# purchased a Craftsman snowblower , no I.D.



## machinehed (Jan 6, 2013)

Hi all :
No I.D. plate on this newely purchased older unit.
Here is what i can find ... 30 " cut with 10 hp. flathead motor.
Looks like a B/S motor but not sure yet.
Big hog tires , dead man controls , dark green in color.
Thinking its a C950 model type ?
Looking for any help to narrow this down for parts , manual etc.?
Love my 40 year old Gilson/Snowboy but she just wont throw the snow far enough at this new property i am in.
She is for sale if anyone is interested.?


----------



## HCBPH (Mar 8, 2011)

If it's a c950, I've loaded a copy of one at: 
Restorationmen Forum Repair/Owners Manuals

Hopefully it will help.


----------



## Brad94 (Jan 28, 2014)

HCBPH said:


> If it's a c950, I've loaded a copy of one at:
> Restorationmen Forum Repair/Owners Manuals
> 
> Hopefully it will help.


I'm new to the party and I must say there's a wealth of great information here.
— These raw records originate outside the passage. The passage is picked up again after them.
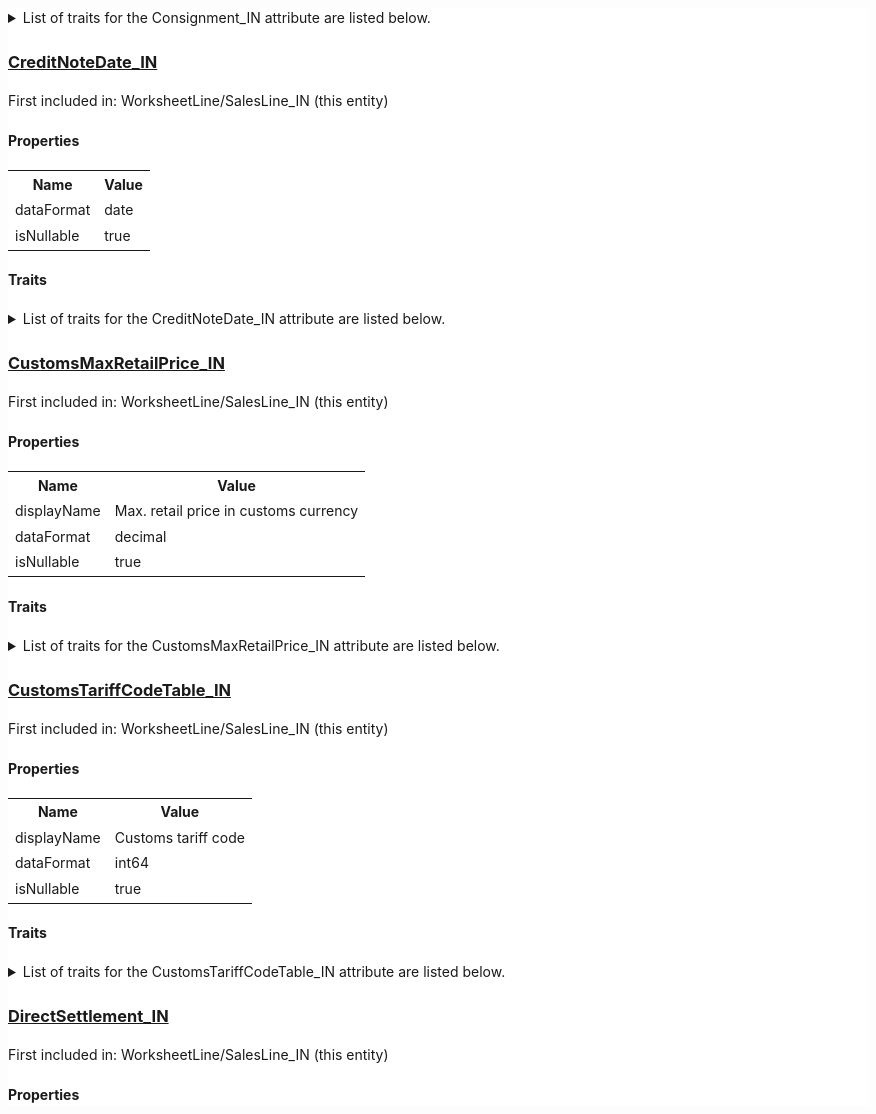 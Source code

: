 <details><summary>List of traits for the Consignment_IN attribute are listed below.</summary></details>

### <a href=#CreditNoteDate_IN name="CreditNoteDate_IN">CreditNoteDate_IN</a>

First included in: WorksheetLine/SalesLine_IN (this entity)  

#### Properties

<table><tr><th>Name</th><th>Value</th></tr><tr><td>dataFormat</td><td>date</td></tr><tr><td>isNullable</td><td>true</td></tr></table>

#### Traits

<details><summary>List of traits for the CreditNoteDate_IN attribute are listed below.</summary></details>

### <a href=#CustomsMaxRetailPrice_IN name="CustomsMaxRetailPrice_IN">CustomsMaxRetailPrice_IN</a>

First included in: WorksheetLine/SalesLine_IN (this entity)  

#### Properties

<table><tr><th>Name</th><th>Value</th></tr><tr><td>displayName</td><td>Max. retail price in customs currency</td></tr><tr><td>dataFormat</td><td>decimal</td></tr><tr><td>isNullable</td><td>true</td></tr></table>

#### Traits

<details><summary>List of traits for the CustomsMaxRetailPrice_IN attribute are listed below.</summary></details>

### <a href=#CustomsTariffCodeTable_IN name="CustomsTariffCodeTable_IN">CustomsTariffCodeTable_IN</a>

First included in: WorksheetLine/SalesLine_IN (this entity)  

#### Properties

<table><tr><th>Name</th><th>Value</th></tr><tr><td>displayName</td><td>Customs tariff code</td></tr><tr><td>dataFormat</td><td>int64</td></tr><tr><td>isNullable</td><td>true</td></tr></table>

#### Traits

<details><summary>List of traits for the CustomsTariffCodeTable_IN attribute are listed below.</summary></details>

### <a href=#DirectSettlement_IN name="DirectSettlement_IN">DirectSettlement_IN</a>

First included in: WorksheetLine/SalesLine_IN (this entity)  

#### Properties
I looked up your link for the C950 Manual and it doesn't appear to be working. Any chance you can upload it again?

Thanks,
Brad


----------



## db130 (Feb 16, 2013)

Go to Restorationmen Forum Forums

click on Craftsman Manuals

scroll down and locate "Craftsman C950-52730-7 Manual"

you're welcome


----------



## Kiss4aFrog (Nov 3, 2013)

Would be very helpful if you posted pictures of the no number machine, just saying. 
Might want to post the engine numbers so anyone trying to find your blower can also check to see if that's one of the engines it might have had.


----------



## HCBPH (Mar 8, 2011)

*Old msg*



Kiss4aFrog said:


> Would be very helpful if you posted pictures of the no number machine, just saying.
> Might want to post the engine numbers so anyone trying to find your blower can also check to see if that's one of the engines it might have had.


 Kind of doubt it, the original question was a year old.


----------



## Kiss4aFrog (Nov 3, 2013)

My eyes must have been almost closed, it was 3am after all


----------